- ニュートンプレス
- 月刊誌
レベルが高かった号の翌月は期待できない。それが『ニュートン』の運命。
んで。特集「太陽系グランプリ」は惑星のデータを並べただけ。勉強になった点もないではないが物足りなくてつまらない。やはり面白い特集が2ヶ月続くことはないのだ。
でも特集以外に救われた。「ミニ地球が誕生する」は六ヶ所村の閉鎖型生態系実験施設。うやむやになった感のあるバイオスフィア2を越える成果を期待。「心の姿を脳に探す」はfMRIを使った脳の機能解析。心がただの化学反応であることを早く証明してほしい。
- 池波正太郎
- 新潮文庫
- 手持ち
池波処分シリーズ再開。今回のは生涯ワースト本。
んで。池波お気に入りの歴史上の人物についての談話なんだが、とにかくひどい。史実にないことを妄想で補完して当時はこうだったと見てきたようなウソを並べ、ある高校生が加藤清正を知らなかったから高校生全員が知らないと言い、昔は一目惚れがあったが今はないと断言し、手前の母親と嫁だけを基準に女性一般を語る。つまり全て“昔はよかった、今はダメ”という老人の妄言。

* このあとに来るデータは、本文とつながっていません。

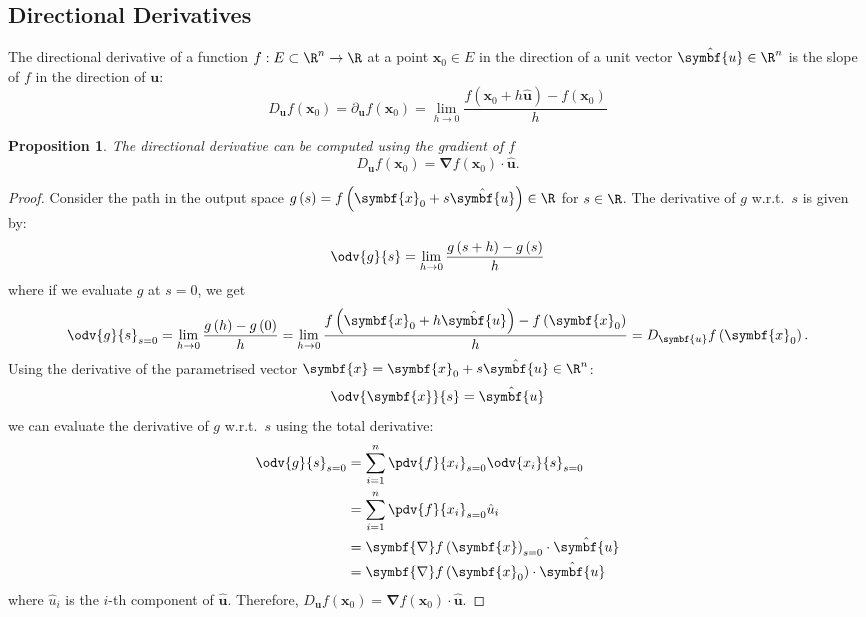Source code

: \documentclass{article}
\newtheorem{proposition}{Proposition}[subsection]
\begin{document}
\subsection{Directional Derivatives}
The directional derivative of a function \(f : E \subset \R^n \to \R\)
at a point \(\symbf{x}_0 \in E\) in the direction of a unit vector
\(\hat{\symbf{u}} \in \R^n\) is the slope of \(f\) in the direction of
\(\symbf{u}\):
\begin{equation*}
    D_{\symbf{u}} f\left( \symbf{x}_0 \right) = \partial_{\symbf{u}} f\left( \symbf{x}_0 \right) = \lim_{h \to 0}
     \frac{f\left( \symbf{x}_0 + h \hat{\symbf{u}} \right) - f\left(
     \symbf{x}_0 \right)}{h}
\end{equation*}
\begin{proposition}
    The directional derivative can be computed using the gradient of \(f\)
    \begin{equation*}
        D_{\symbf{u}} f\left( \symbf{x}_0 \right) = \symbf{\nabla} f\left( \symbf{x}_0 \right) \cdot \hat{\symbf{u}}.
    \end{equation*}
\end{proposition}
\begin{proof}
    Consider the path in the output space \(g\left( s \right) = f\left( \symbf{x}_0 + s \hat{\symbf{u}} \right) \in \R\) for \(s \in \R\).
    The derivative of \(g\) w.r.t.\ \(s\) is given by:
    \begin{equation*}
        \odv{g}{s} = \lim_{h \to 0} \frac{g\left( s + h \right) - g\left( s \right)}{h}
    \end{equation*}
    where if we evaluate \(g\) at \(s = 0\), we get
    \begin{equation*}
        \odv{g}{s}_{s = 0} = \lim_{h \to 0} \frac{g\left( h \right) - g\left( 0 \right)}{h} = \lim_{h \to 0} \frac{f\left( \symbf{x}_0 + h \hat{\symbf{u}} \right) - f\left( \symbf{x}_0 \right)}{h} = D_{\symbf{u}} f\left( \symbf{x}_0 \right).
    \end{equation*}
    Using the derivative of the parametrised vector \(\symbf{x} = \symbf{x}_0 + s \hat{\symbf{u}} \in \R^n\):
    \begin{equation*}
        \odv{\symbf{x}}{s} = \hat{\symbf{u}}
    \end{equation*}
    we can evaluate the derivative of \(g\) w.r.t.\ \(s\) using the total derivative:
    \begin{align*}
        \odv{g}{s}_{s = 0} & = \sum_{i = 1}^n \pdv{f}{x_i}_{s = 0} \odv{x_i}{s}_{s = 0}               \\
                           & = \sum_{i = 1}^n \pdv{f}{x_i}_{s = 0} \hat{u}_i                          \\
                           & = \symbf{\nabla} f\left( \symbf{x} \right)_{s = 0} \cdot \hat{\symbf{u}} \\
                           & = \symbf{\nabla} f\left( \symbf{x}_0 \right) \cdot \hat{\symbf{u}}
    \end{align*}
    where \(\hat{u}_i\) is the \(i\)-th component of \(\hat{\symbf{u}}\).
    Therefore, \(D_{\symbf{u}} f\left( \symbf{x}_0 \right) = \symbf{\nabla} f\left( \symbf{x}_0 \right) \cdot \hat{\symbf{u}}\).
\end{proof}
\end{document}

そのくせ「パリだけを見てフランスがわかったことにはならない」とか「一つ一つの事例を、ちゃんと、実態はどうであったか、確かめた上で」などと曰う。その言葉、そ の ま ま 返 す よ。

- アルゴノート社
- 月刊誌
2ヶ月振りに『PANZER』を買ってみた。
んで。特集は「陸上自衛隊60式装甲車の開発とその派生車」。陸自装備なので読まなきゃいけないような気がしたんだけど、読んでみたらただの焼き直し記事だった。他のページも相変わらずほとんどハズレ。わずかにFH70の記事が読めたけど、掲載されてた図が異常に汚くてナメてるのかと。
誤植も多いし、アルゴノート社やる気なさすぎ。
- 大石英司
- C★NOVELS
- 手持ち
引き続きノベルス。対象年齢高校生以下という感じ。
んで。下巻では74式戦車がCCV-LやAAWS-Mといった当時開発中だった新兵器を相手に大奮闘。開発名のままの試作品を実戦投入なんてあり得ないと思うが、74式を活躍させる餌だと思えば許せなくもない。青森県内限定の局地的な日米戦争は結局、愛に目覚めた両首脳が涙して終了。そんなんで終わるなら最初から戦争なんて起こらんよ。文章は翻訳調で、外人みたいな話し方する日本人に違和感ありまくり。誤植も多い。ま、所詮ノベルス。こんなもんだ。
ちなみにCCV-Lは空挺戦車で、後に制式M8となるもキャンセル。AAWS-Mは携行多目的ミサイルで現在のFGM-148ジャベリンだな。たぶんな。
- 大石英司
- C★NOVELS
- 手持ち
年末大掃除で発掘された残骸ノベルス。高校生の時に買った記憶がある。今になって改めて読むと、けっこう恥ずかしい。
んで。VTOL戦闘機を国産開発したり商船改造ヘリ空母を作ったりしてたら日米戦争になった。自衛隊が恐ろしく強いのが嬉しいけど空しい。日米とも準備期間なしでいきなり大規模戦闘開始とかAAMをAAMで迎撃可能だったりの無茶なご都合主義が各所に見られたけど、火葬物としては比較的マシな部類なのかなぁ。少なくとも鳴海章に比べれば。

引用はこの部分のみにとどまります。